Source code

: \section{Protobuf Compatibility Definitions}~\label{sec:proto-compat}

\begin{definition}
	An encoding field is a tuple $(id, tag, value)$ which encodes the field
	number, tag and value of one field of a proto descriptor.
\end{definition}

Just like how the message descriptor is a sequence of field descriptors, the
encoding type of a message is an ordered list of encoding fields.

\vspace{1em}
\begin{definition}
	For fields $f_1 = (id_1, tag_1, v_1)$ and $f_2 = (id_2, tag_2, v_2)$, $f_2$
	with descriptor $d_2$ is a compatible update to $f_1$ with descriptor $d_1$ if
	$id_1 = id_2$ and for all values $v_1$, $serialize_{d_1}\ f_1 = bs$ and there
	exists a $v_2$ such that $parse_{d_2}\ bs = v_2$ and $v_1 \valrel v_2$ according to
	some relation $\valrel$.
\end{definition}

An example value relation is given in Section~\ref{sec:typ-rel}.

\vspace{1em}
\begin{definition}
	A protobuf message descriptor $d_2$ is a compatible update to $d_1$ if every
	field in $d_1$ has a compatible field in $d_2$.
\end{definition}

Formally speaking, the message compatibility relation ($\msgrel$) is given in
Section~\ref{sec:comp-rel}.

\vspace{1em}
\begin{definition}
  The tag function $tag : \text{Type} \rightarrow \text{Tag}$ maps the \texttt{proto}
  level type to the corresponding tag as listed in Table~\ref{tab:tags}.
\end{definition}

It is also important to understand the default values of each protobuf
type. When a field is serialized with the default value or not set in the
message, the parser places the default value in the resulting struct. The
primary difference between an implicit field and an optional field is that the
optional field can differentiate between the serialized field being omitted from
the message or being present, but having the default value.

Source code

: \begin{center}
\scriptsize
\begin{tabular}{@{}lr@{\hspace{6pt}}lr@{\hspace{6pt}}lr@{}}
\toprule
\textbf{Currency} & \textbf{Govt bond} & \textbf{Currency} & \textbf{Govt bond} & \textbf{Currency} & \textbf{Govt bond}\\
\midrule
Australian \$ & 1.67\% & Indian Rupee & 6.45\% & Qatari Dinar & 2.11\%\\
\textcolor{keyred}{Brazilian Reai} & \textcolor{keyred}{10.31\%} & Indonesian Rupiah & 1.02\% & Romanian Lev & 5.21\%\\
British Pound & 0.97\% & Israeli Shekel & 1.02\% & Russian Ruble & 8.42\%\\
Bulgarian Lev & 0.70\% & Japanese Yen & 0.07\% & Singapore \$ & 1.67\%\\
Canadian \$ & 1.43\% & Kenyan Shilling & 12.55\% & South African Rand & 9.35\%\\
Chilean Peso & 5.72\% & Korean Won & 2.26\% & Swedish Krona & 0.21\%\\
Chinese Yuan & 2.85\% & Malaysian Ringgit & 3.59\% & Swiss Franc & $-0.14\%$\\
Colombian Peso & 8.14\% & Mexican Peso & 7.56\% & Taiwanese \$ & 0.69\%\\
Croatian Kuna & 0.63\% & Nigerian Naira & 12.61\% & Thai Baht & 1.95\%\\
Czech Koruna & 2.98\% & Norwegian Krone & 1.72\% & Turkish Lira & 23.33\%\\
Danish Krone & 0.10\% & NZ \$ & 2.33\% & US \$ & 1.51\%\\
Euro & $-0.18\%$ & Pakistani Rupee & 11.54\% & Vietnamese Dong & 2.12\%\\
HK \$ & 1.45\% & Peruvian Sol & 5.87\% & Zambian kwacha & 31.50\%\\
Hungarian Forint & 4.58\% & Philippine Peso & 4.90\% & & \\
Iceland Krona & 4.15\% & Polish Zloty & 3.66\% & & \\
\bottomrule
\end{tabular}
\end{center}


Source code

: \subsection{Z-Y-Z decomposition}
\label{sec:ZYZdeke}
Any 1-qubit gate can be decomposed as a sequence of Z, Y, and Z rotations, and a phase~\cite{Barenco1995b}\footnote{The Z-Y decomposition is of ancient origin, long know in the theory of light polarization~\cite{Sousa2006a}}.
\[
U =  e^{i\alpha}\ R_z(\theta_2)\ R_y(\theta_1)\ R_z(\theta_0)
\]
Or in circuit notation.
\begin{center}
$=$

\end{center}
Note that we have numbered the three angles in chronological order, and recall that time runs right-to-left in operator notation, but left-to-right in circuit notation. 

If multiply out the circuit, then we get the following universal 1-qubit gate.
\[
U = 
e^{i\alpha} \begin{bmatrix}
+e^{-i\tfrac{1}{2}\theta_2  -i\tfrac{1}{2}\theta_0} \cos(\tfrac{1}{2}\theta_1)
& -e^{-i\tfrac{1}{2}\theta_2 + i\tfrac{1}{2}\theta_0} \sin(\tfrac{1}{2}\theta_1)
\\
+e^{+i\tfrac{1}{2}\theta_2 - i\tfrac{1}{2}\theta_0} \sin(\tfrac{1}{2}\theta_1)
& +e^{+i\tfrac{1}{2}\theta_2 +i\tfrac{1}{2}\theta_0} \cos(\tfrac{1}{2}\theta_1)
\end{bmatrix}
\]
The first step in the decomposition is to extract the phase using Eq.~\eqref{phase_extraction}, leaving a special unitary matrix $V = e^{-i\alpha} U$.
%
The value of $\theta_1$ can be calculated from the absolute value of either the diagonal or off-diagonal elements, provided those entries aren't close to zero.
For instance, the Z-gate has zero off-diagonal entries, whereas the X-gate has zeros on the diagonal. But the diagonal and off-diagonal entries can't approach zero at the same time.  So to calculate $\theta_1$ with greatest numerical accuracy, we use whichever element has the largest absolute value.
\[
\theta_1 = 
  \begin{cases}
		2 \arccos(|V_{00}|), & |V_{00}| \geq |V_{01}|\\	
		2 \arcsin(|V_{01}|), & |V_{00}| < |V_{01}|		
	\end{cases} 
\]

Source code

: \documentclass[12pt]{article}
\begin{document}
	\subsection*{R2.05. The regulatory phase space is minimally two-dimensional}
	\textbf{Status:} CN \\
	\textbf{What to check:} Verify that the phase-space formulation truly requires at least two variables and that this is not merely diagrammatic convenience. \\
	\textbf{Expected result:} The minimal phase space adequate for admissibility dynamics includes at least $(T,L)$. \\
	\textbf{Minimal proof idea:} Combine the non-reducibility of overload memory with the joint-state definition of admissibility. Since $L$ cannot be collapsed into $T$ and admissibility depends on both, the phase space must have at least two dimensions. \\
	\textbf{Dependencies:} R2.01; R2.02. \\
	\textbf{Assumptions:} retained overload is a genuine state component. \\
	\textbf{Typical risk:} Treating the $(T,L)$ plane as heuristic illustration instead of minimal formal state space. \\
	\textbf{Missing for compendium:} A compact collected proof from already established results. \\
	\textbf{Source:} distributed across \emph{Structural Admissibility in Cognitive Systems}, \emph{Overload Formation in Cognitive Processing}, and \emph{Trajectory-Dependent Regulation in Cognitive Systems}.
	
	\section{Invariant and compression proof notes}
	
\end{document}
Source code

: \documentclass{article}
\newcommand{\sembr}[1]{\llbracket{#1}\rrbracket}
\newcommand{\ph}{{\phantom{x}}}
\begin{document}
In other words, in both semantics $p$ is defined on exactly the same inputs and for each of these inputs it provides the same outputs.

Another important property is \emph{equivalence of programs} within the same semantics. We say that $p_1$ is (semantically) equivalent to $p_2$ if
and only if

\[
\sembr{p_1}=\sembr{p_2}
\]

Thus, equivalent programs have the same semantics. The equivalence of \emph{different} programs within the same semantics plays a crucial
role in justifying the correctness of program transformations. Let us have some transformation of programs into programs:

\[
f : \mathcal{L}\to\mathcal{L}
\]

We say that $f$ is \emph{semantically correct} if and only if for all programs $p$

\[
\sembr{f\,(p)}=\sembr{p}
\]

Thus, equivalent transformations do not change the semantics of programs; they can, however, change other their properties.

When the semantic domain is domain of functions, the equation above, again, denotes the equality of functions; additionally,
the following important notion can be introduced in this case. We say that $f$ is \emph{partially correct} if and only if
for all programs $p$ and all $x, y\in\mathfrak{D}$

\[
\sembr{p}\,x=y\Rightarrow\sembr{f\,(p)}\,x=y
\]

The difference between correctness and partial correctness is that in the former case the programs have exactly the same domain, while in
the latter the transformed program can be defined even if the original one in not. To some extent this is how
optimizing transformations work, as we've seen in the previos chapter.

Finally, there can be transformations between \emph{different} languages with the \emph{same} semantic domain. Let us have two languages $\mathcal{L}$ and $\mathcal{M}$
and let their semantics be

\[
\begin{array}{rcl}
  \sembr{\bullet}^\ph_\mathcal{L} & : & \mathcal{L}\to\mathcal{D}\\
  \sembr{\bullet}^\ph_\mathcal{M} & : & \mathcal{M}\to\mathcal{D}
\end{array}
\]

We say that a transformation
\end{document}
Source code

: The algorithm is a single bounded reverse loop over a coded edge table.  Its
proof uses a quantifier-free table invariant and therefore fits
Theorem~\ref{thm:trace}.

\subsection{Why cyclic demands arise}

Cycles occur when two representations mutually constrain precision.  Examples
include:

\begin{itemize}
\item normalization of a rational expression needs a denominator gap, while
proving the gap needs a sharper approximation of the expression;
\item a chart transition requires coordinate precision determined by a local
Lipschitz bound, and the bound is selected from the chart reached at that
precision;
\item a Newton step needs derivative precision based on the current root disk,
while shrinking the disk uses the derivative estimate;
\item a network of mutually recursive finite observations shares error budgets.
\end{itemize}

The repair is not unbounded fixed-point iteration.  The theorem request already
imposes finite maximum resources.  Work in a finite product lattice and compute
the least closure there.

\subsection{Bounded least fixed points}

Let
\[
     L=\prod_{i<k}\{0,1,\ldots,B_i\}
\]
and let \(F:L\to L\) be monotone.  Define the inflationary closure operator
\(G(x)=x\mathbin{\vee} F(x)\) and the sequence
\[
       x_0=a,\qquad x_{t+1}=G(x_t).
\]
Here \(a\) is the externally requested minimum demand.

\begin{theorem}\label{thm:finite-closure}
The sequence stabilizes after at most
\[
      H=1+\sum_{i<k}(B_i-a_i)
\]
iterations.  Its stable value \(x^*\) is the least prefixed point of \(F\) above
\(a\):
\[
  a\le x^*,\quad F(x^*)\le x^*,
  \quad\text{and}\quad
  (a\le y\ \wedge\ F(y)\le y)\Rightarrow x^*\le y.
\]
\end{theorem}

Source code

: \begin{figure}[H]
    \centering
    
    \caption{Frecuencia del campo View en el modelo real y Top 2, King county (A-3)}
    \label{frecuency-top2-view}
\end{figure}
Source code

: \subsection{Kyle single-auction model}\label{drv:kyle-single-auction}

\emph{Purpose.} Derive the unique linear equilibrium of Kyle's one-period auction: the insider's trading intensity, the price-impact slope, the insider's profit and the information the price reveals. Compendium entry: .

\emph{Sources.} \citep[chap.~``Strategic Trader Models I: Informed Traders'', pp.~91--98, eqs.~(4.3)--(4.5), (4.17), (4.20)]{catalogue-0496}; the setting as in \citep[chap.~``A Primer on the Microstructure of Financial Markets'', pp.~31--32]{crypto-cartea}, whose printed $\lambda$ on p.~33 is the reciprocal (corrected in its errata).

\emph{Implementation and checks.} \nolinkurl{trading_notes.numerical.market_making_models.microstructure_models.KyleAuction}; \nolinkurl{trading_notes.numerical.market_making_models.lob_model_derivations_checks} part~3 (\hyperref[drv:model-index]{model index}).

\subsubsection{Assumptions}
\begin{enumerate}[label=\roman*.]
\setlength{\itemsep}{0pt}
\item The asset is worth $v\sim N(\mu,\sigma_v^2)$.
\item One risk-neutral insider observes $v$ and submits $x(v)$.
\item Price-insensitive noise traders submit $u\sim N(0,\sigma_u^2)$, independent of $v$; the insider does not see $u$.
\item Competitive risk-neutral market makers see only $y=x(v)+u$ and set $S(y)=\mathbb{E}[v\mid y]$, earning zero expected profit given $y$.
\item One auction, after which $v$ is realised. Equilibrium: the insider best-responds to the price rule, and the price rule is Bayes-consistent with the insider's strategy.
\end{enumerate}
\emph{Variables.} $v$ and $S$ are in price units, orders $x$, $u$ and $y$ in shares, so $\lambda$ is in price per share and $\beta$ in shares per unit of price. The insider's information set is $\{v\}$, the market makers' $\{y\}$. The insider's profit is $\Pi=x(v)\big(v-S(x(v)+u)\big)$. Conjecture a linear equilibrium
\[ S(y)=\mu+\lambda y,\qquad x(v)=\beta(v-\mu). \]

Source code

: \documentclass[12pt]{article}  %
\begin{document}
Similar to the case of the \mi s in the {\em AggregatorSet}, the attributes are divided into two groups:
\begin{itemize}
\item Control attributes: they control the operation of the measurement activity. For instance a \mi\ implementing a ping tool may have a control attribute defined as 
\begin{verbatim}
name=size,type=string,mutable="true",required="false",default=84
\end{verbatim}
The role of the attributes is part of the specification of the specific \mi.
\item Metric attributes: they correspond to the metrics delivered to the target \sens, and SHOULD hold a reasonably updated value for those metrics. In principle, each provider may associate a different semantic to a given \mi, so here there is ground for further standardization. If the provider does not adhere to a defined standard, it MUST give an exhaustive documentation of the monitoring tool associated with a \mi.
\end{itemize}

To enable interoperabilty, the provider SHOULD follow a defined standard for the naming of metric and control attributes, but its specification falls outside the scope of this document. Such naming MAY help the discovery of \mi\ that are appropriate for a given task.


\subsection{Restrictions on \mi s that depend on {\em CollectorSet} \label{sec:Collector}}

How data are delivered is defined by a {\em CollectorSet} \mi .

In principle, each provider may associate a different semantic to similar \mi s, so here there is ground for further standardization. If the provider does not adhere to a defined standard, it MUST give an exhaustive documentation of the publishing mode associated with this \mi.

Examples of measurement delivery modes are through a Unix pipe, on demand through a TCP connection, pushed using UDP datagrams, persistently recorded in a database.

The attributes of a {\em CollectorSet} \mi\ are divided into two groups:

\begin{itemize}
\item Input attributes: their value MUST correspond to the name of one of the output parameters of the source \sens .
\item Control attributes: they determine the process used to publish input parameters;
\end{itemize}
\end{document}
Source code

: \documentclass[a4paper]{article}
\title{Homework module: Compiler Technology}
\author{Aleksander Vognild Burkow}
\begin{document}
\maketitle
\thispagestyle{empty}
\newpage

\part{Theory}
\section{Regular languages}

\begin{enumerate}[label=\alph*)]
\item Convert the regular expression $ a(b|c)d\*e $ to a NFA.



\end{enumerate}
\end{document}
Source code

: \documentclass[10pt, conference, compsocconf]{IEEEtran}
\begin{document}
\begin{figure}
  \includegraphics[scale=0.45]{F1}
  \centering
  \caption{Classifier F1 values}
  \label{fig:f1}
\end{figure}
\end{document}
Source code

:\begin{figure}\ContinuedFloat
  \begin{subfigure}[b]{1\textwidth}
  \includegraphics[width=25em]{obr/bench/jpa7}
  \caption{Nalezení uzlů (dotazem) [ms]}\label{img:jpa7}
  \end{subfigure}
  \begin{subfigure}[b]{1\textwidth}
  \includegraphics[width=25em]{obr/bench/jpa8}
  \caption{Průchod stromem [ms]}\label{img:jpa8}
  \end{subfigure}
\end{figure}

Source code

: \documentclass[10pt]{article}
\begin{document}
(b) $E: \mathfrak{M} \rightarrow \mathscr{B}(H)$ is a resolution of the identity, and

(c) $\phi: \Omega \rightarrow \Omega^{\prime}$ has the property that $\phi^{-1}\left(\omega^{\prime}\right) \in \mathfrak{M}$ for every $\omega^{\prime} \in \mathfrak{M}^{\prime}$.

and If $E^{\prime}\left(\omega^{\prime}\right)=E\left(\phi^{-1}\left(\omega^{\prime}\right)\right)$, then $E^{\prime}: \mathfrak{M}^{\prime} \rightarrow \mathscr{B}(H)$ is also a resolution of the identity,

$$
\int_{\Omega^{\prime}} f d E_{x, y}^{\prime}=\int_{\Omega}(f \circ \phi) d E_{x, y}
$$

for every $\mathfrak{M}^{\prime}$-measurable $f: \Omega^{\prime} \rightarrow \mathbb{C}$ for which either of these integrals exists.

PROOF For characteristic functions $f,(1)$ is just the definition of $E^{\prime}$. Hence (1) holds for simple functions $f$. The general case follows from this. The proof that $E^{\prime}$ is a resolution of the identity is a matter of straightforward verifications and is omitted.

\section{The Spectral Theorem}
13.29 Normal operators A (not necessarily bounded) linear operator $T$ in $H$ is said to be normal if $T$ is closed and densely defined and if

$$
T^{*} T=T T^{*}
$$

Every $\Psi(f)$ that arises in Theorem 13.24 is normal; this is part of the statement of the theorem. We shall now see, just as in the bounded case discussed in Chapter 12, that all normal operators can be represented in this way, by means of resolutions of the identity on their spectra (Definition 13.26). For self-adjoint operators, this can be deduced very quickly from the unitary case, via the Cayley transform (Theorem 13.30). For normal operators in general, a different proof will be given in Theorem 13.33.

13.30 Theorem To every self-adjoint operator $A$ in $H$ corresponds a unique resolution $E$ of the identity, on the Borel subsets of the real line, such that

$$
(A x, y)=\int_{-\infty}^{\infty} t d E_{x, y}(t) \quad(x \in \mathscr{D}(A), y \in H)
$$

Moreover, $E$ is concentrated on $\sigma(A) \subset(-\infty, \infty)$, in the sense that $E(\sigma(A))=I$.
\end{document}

----

What this task involves
In the records above, find each line that mentions the word "exactly", and copy it.

Response area
In other words, in both semantics $p$ is defined on exactly the same inputs and for each of these inputs it provides the same outputs.
The difference between correctness and partial correctness is that in the former case the programs have exactly the same domain, while in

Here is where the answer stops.